Case 10: Cerebral Aneurysm Flashcards
1
Q
How can you tell a patient has increased ICP?
A
Look for clinical signs
Cushing triad
- HTN
- Bradycardia
- Change in respiratory pattern
Also look for signs of headache, papilledema, N/V, altered mental status
- Widened pulse pressure
2
Q
Complications associated with cannulation of internal jugular vein?

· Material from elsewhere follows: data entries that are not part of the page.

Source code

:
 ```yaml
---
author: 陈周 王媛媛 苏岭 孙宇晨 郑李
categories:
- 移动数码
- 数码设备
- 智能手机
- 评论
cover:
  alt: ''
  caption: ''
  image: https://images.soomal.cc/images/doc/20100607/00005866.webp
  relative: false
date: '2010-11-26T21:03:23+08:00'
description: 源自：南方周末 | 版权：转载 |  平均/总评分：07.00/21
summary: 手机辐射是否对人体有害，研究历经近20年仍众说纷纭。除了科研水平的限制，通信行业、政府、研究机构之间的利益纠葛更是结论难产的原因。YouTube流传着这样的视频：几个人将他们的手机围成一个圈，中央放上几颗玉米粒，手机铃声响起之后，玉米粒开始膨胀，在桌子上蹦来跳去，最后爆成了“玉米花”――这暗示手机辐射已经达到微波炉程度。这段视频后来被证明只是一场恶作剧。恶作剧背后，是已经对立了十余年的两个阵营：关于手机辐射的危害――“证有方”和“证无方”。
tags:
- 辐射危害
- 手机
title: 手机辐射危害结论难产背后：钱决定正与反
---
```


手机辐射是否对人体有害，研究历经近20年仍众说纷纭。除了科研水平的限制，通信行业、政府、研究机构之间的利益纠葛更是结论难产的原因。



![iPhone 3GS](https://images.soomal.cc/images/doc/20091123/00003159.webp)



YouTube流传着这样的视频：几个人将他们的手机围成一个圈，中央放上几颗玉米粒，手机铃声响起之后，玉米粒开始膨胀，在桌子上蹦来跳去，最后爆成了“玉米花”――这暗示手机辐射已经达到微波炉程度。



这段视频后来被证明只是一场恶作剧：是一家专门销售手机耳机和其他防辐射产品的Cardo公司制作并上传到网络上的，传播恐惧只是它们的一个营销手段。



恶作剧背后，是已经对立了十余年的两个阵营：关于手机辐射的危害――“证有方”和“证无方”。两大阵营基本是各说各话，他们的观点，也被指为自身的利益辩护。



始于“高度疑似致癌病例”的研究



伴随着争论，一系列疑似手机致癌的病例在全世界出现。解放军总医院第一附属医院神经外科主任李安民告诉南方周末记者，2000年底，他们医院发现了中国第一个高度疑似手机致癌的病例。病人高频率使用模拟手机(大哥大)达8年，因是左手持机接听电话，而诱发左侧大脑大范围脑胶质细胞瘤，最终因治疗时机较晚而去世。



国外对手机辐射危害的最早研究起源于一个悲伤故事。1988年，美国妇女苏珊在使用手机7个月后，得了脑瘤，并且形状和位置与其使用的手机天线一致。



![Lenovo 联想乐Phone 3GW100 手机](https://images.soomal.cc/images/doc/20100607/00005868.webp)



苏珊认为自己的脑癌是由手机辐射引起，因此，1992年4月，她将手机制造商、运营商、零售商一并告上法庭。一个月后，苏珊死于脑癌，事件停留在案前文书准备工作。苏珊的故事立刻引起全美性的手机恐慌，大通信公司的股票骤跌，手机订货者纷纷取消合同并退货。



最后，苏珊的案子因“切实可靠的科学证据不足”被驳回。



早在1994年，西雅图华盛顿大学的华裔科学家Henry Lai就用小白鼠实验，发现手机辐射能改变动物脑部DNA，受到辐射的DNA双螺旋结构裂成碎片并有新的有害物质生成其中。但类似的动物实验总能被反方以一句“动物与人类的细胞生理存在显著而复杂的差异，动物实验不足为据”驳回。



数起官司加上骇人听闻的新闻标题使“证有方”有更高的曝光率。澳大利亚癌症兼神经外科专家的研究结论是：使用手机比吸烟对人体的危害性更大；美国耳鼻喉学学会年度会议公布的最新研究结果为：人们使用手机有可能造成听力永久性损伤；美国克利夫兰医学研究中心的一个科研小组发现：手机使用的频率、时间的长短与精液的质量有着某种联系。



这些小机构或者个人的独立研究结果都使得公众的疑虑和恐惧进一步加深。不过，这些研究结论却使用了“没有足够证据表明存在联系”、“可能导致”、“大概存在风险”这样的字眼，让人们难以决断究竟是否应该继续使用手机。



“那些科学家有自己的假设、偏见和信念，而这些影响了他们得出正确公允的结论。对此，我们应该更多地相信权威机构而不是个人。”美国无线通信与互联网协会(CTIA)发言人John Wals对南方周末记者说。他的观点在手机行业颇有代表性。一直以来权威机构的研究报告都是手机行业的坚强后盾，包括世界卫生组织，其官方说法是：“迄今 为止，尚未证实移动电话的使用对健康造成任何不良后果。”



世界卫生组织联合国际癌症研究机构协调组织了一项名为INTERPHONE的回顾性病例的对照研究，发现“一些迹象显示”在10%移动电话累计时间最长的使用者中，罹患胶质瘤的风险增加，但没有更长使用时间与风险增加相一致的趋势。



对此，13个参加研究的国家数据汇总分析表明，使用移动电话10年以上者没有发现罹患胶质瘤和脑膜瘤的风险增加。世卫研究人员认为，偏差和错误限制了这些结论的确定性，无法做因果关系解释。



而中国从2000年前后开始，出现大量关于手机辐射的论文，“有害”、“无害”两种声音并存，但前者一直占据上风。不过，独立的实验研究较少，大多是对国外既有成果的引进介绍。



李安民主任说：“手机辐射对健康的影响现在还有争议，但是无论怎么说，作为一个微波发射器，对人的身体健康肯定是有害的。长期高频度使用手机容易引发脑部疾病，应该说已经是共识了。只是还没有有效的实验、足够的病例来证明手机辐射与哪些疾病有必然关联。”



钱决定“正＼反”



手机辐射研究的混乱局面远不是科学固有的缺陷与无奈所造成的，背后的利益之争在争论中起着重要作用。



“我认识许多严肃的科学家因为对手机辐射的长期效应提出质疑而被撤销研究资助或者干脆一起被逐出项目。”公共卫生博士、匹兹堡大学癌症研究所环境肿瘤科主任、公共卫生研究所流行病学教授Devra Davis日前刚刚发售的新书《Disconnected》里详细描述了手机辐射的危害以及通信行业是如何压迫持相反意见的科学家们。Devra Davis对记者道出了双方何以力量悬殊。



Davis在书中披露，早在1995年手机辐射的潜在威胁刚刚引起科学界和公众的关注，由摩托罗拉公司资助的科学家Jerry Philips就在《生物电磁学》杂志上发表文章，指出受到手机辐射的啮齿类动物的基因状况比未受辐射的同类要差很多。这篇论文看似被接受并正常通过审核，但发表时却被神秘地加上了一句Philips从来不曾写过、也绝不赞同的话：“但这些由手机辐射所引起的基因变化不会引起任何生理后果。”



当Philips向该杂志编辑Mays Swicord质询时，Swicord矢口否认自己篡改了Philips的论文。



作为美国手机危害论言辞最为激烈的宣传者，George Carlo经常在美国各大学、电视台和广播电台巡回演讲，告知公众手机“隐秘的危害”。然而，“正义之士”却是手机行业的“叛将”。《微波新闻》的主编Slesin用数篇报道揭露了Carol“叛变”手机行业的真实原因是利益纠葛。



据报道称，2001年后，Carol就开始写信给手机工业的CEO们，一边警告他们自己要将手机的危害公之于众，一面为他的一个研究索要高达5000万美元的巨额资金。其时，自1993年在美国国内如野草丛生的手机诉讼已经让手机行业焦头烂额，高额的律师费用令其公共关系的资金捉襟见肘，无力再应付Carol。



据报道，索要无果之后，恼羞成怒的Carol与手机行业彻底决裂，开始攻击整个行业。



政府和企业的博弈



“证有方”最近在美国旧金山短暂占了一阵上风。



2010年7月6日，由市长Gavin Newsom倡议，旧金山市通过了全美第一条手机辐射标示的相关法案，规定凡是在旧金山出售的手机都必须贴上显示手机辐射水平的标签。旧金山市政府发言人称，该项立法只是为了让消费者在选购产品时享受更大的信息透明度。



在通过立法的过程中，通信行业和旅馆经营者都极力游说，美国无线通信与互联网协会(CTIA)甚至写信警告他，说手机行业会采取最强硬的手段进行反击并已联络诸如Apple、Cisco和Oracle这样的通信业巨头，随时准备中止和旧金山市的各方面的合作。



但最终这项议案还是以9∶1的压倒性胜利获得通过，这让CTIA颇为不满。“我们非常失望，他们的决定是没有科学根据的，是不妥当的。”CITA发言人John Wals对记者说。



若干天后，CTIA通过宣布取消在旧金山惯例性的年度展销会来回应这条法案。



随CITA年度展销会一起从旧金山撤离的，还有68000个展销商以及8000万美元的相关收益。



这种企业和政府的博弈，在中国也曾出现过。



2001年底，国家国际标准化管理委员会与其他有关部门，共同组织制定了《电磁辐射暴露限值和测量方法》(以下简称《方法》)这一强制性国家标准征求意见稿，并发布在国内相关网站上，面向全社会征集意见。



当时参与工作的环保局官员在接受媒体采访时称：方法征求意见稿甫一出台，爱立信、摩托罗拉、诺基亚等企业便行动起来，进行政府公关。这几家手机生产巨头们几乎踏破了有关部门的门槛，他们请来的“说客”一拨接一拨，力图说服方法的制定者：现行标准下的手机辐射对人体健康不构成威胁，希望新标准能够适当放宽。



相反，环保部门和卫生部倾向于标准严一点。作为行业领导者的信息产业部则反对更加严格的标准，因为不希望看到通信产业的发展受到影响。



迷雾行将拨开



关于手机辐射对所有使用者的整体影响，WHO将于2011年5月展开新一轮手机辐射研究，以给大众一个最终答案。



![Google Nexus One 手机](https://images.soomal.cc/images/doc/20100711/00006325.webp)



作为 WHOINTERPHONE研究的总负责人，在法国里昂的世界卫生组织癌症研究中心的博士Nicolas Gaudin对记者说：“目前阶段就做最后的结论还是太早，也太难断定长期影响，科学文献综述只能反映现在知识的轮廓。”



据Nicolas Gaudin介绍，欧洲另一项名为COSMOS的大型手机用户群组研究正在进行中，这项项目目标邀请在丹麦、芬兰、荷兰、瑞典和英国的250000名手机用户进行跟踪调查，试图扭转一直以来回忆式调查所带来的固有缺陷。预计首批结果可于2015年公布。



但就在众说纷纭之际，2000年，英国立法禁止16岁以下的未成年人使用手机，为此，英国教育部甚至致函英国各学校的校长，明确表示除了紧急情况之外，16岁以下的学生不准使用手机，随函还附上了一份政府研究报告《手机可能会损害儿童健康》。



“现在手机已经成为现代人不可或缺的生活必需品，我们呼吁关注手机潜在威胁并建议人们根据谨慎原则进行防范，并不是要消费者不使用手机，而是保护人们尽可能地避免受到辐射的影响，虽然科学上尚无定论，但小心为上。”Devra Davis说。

Complications associated with cannulation of carotid artery?
A
Jugular Vein
- PTX
- Hematoma
- Cardiac perforation/tamponade
- Thrombosis
- Infection
- Dysrhythmai
Carotid Artery
- Hematoma
- Airway obstruction
- Stroke
- AVF
- Hemothorax
3
Q
Benefits of using a pulmonary artery catheter?
A
- Differentiation among causes of shock
- Differentiaon between mechanisms of pulmonary edema
- Evaluation of pulmonary hyertension
- Diagnosis of pericardial tamponade
- Unexplained dyspnea
4
Q
How would you induce and intubate patient with heart failure and difficult airway management (c spine fracture etc.)?
A
- Ensure difficult airway equipment in the room
- Optimize volume status to avoid significant hypotension that would be poorly tolerated in setting of CAD
- Provide adequate airway analgesia and administer fentanyl and IV lidocaine to blunt the sympathetic response associated w/ intubation
- Perform awake fiberoptic intubation
- Achieve slow controlled induction w/ fentanyl and propofol
- Administer non depolarizing muscle relaxant
- ensure deep plane of anesthesia prior to insertion of head pins.
5
Q
What is neurogenic pulmonary edema?
A
- Usually develops within minutes to hours following CNS injury
- A massive sympathetic surge generated by the injured CNS results in generalized vasoconstriction and redistribution of blood volume to the pulmonary circulation.
- It remains uncertain wheter the subsequent capllary leak is produced by the pressure induced mechanical injury from elevated capillary hydrostatic pressure or because of some direct nervous system control of pulmonary capillary permeability.